Fotografia
de Edward Weston.
Não sei como dizer-te que cem ideias dentro de mim, te
procuram.
Quando as folhas da melancolia arrefecem com astros
ao lado do espaço
e o coração é uma semente inventada.
Quando as folhas da melancolia arrefecem com astros
ao lado do espaço
e o coração é uma semente inventada.
Procurei o Deus-Menino nas lembranças embaraçadas do
meu coração incinerado de vampira solar, revoltada com a permanência do
inverno, enquanto fazia sangrar meus quadris ao som distante das Disritmias
alteradas pela fúria do álcool e do gozo, mas foi nos nossos poemas e planos
não concretizados que o encontrei com seus tristes olhos de natal. Penso se
algum dia serei capaz de arrancar as ervas daninhas que lhe cravei nas
entranhas para proteger (a todos nós) da nossa louca imaginação. Imagino que
não.
Procurei o Deus menino para dizer que nós nunca
sabemos as razões pelas quais somos amados e isso dói mais do que não saber por
quais razões amamos. O amor, Deus menino, não pode ser explicado, (nem mesmo
através de uma carta contemporânea enviada a algum jovem Werther). O amor é
como um absinto, um risco, um mergulho infinito no nosso instinto, no
primitivo, na carne, no avesso, na imaginação, o amor é sangue e improviso, o
amor é tango. E acho que foi por isso, Deus Menino, que prolongamos, quase até
a morte, nossa brincadeira de roleta russa, alternando balas de Tânatus e Eros
no revólver imaginário que apontamos para nossos crânios, naquilo que você
chamou de louca e premeditada peregrinação do destino por bares e hotéis
baratos em busca de qualquer coisa que nós não sabíamos muito bem o que era.

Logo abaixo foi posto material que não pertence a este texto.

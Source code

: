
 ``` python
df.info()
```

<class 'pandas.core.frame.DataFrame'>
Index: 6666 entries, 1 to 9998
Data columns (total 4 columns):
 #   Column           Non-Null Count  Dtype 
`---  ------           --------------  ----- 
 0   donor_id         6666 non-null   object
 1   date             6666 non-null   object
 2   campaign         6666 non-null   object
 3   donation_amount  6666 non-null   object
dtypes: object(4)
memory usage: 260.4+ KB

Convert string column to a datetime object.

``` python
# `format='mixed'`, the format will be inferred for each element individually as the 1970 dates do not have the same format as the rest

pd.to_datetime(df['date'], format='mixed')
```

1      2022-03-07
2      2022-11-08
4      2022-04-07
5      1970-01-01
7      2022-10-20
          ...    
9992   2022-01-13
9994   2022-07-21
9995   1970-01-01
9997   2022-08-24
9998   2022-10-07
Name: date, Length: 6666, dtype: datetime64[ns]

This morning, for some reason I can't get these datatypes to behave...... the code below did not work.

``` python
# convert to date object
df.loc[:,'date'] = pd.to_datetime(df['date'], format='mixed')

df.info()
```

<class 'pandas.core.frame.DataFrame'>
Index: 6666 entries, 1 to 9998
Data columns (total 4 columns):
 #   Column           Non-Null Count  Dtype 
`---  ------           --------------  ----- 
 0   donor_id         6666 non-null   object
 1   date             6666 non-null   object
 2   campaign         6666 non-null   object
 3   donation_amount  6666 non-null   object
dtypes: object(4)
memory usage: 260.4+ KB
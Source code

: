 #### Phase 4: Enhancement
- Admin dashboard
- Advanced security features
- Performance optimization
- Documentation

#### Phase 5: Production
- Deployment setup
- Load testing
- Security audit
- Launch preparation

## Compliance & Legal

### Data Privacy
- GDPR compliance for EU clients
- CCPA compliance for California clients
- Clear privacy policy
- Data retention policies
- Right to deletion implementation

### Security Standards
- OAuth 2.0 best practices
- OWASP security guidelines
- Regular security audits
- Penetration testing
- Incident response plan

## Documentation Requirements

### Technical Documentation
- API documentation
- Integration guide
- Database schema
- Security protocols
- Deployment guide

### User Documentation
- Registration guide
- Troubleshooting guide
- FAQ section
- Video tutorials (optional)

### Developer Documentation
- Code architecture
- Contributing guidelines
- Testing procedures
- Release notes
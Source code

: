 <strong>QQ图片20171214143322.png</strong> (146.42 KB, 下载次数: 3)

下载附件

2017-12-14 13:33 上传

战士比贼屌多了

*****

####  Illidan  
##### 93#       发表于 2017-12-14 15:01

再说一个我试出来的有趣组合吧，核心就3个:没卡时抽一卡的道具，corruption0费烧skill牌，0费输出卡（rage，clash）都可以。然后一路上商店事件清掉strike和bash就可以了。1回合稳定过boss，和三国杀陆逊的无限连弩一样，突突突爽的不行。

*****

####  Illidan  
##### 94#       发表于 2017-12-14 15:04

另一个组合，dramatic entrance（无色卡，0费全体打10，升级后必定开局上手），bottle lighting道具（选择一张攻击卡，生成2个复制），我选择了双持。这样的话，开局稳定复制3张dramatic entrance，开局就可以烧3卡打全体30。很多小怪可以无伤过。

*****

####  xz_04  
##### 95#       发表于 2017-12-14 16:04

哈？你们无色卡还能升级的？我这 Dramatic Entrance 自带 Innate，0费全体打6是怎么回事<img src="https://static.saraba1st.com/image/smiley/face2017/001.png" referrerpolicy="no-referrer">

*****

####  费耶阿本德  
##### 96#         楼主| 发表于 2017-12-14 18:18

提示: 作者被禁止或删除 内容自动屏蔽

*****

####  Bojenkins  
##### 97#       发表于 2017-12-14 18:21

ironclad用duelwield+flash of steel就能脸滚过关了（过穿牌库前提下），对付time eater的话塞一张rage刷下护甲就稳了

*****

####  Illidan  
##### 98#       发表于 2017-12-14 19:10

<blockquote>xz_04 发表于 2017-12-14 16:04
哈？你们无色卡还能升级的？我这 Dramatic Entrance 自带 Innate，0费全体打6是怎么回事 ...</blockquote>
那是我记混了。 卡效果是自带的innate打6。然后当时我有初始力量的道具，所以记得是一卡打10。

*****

Mas não há fim sem começo, Deus Menino, como não há
Deus sem menino e nem menino sem Deus. O amor é um dogma sem sentido, um
axioma, uma mentira verdadeira cravada na pedra repleta de hera de outras eras
e se eu pudesse, sozinha, abater Cronos e paralisar o tempo para perpetuar
nossa luz de novembro com uma polaroide, se eu pudesse fazer com que as flores
voltassem para a terra, as crianças para o ventre, a chuva para as nuvens e os
pássaros para os ovos, eu o faria, mas os pássaros voam, assim como os ovos se
quebram, a chuva cai e as crianças crescem enquanto as flores nascem, porque o
amor é movimento, é uma busca desesperada e inútil por qualquer coisa capaz de
colorir a vida ou de prolongar o ar.
Como vê Deus Menino, tenho pensado em você, tenho
pensado nessa porta que não vai abrir nunca mais, tenho pensado na mistura
involuntária que fizemos entre nossa própria essência e nossa voz, nessas
reminiscências mornas que persistem em nossas línguas mortas, nessa tatuagem de
cadeia que desenhamos com estilete na face irada de Psiquê, no lado escuro da
lua, no nosso próprio lado B, nas nossas múltiplas despedidas, tenho pensado
principalmente no não dito (É claro que te amei), mas agora é tarde e eu não
direi, porque nós não somos piedosos, porque nós nunca seremos piedosos, porque
você não precisa de piedade.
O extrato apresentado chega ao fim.